(Records from a collection)
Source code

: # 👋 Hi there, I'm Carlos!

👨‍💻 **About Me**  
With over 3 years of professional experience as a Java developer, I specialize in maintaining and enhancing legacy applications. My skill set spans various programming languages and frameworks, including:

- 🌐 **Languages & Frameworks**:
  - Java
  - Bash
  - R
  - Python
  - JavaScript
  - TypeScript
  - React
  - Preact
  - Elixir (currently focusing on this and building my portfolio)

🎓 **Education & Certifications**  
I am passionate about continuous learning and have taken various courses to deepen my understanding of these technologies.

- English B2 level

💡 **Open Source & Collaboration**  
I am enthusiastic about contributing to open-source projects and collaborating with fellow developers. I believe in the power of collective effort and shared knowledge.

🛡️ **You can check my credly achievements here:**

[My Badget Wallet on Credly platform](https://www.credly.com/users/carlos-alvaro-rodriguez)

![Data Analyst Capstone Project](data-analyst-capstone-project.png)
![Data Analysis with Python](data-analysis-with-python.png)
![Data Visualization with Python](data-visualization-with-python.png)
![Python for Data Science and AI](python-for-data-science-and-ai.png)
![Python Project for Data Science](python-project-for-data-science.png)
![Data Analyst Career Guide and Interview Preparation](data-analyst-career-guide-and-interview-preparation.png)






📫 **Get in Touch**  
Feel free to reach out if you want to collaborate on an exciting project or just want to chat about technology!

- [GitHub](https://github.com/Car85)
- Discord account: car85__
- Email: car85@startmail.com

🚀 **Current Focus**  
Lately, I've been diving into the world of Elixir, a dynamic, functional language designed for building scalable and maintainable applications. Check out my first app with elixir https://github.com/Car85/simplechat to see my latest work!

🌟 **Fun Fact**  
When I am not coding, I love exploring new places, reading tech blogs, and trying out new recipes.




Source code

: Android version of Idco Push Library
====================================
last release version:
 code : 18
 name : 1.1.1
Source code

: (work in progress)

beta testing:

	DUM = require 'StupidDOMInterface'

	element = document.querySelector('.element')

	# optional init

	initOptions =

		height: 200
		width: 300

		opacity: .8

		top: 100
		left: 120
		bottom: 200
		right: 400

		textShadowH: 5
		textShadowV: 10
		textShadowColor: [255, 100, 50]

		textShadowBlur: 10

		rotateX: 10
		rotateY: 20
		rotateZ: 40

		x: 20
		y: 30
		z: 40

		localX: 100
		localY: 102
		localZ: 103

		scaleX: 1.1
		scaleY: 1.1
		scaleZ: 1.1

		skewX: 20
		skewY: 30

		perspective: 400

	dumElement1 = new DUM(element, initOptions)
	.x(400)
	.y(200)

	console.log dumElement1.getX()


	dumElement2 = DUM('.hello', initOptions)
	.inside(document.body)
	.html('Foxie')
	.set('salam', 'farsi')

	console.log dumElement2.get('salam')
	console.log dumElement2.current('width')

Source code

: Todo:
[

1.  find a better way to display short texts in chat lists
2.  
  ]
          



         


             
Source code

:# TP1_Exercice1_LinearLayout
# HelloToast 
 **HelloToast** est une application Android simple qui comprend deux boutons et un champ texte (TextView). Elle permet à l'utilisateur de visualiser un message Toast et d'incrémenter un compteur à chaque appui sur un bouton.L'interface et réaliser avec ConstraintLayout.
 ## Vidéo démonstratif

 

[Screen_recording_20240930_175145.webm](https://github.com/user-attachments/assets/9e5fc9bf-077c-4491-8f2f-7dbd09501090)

| INSTRUCTIONS FOR THE TASK |
Whichever lines of the data include the word "science", pull them out.

| EXERCISE RESPONSE |
![Python for Data Science and AI](python-for-data-science-and-ai.png)
![Python Project for Data Science](python-project-for-data-science.png)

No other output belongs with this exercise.